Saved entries
+-------+

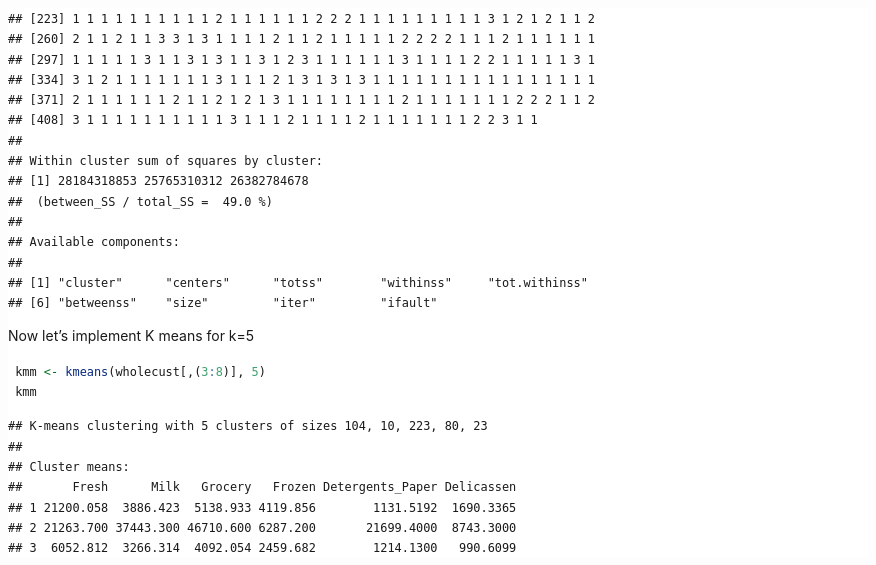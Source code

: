     ## [223] 1 1 1 1 1 1 1 1 1 1 2 1 1 1 1 1 1 2 2 2 1 1 1 1 1 1 1 1 1 3 1 2 1 2 1 1 2
    ## [260] 2 1 1 2 1 1 3 3 1 3 1 1 1 1 2 1 1 2 1 1 1 1 1 2 2 2 2 1 1 1 2 1 1 1 1 1 1
    ## [297] 1 1 1 1 1 3 1 1 3 1 3 1 1 3 1 2 3 1 1 1 1 1 1 3 1 1 1 1 2 2 1 1 1 1 1 3 1
    ## [334] 3 1 2 1 1 1 1 1 1 1 3 1 1 1 2 1 3 1 3 1 3 1 1 1 1 1 1 1 1 1 1 1 1 1 1 1 1
    ## [371] 2 1 1 1 1 1 1 2 1 1 2 1 2 1 3 1 1 1 1 1 1 1 1 2 1 1 1 1 1 1 1 2 2 2 1 1 2
    ## [408] 3 1 1 1 1 1 1 1 1 1 1 3 1 1 1 2 1 1 1 1 2 1 1 1 1 1 1 1 2 2 3 1 1
    ## 
    ## Within cluster sum of squares by cluster:
    ## [1] 28184318853 25765310312 26382784678
    ##  (between_SS / total_SS =  49.0 %)
    ## 
    ## Available components:
    ## 
    ## [1] "cluster"      "centers"      "totss"        "withinss"     "tot.withinss"
    ## [6] "betweenss"    "size"         "iter"         "ifault"

Now let’s implement K means for k=5

``` r
 kmm <- kmeans(wholecust[,(3:8)], 5)
 kmm
```

    ## K-means clustering with 5 clusters of sizes 104, 10, 223, 80, 23
    ## 
    ## Cluster means:
    ##       Fresh      Milk   Grocery   Frozen Detergents_Paper Delicassen
    ## 1 21200.058  3886.423  5138.933 4119.856        1131.5192  1690.3365
    ## 2 21263.700 37443.300 46710.600 6287.200       21699.4000  8743.3000
    ## 3  6052.812  3266.314  4092.054 2459.682        1214.1300   990.6099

+-------+

• **AIM OF THE TASK**
Omit the pictures; set down each record exactly.

• **OUTPUT BELOW**
Source code

:     ## [223] 1 1 1 1 1 1 1 1 1 1 2 1 1 1 1 1 1 2 2 2 1 1 1 1 1 1 1 1 1 3 1 2 1 2 1 1 2
    ## [260] 2 1 1 2 1 1 3 3 1 3 1 1 1 1 2 1 1 2 1 1 1 1 1 2 2 2 2 1 1 1 2 1 1 1 1 1 1
    ## [297] 1 1 1 1 1 3 1 1 3 1 3 1 1 3 1 2 3 1 1 1 1 1 1 3 1 1 1 1 2 2 1 1 1 1 1 3 1
    ## [334] 3 1 2 1 1 1 1 1 1 1 3 1 1 1 2 1 3 1 3 1 3 1 1 1 1 1 1 1 1 1 1 1 1 1 1 1 1
    ## [371] 2 1 1 1 1 1 1 2 1 1 2 1 2 1 3 1 1 1 1 1 1 1 1 2 1 1 1 1 1 1 1 2 2 2 1 1 2
    ## [408] 3 1 1 1 1 1 1 1 1 1 1 3 1 1 1 2 1 1 1 1 2 1 1 1 1 1 1 1 2 2 3 1 1
    ## 
    ## Within cluster sum of squares by cluster:
    ## [1] 28184318853 25765310312 26382784678
    ##  (between_SS / total_SS =  49.0 %)
    ## 
    ## Available components:
    ## 
    ## [1] "cluster"      "centers"      "totss"        "withinss"     "tot.withinss"
    ## [6] "betweenss"    "size"         "iter"         "ifault"

Now let’s implement K means for k=5

``` r
 kmm <- kmeans(wholecust[,(3:8)], 5)
 kmm
```

    ## K-means clustering with 5 clusters of sizes 104, 10, 223, 80, 23
    ## 
    ## Cluster means:
    ##       Fresh      Milk   Grocery   Frozen Detergents_Paper Delicassen
    ## 1 21200.058  3886.423  5138.933 4119.856        1131.5192  1690.3365
    ## 2 21263.700 37443.300 46710.600 6287.200       21699.4000  8743.3000
    ## 3  6052.812  3266.314  4092.054 2459.682        1214.1300   990.6099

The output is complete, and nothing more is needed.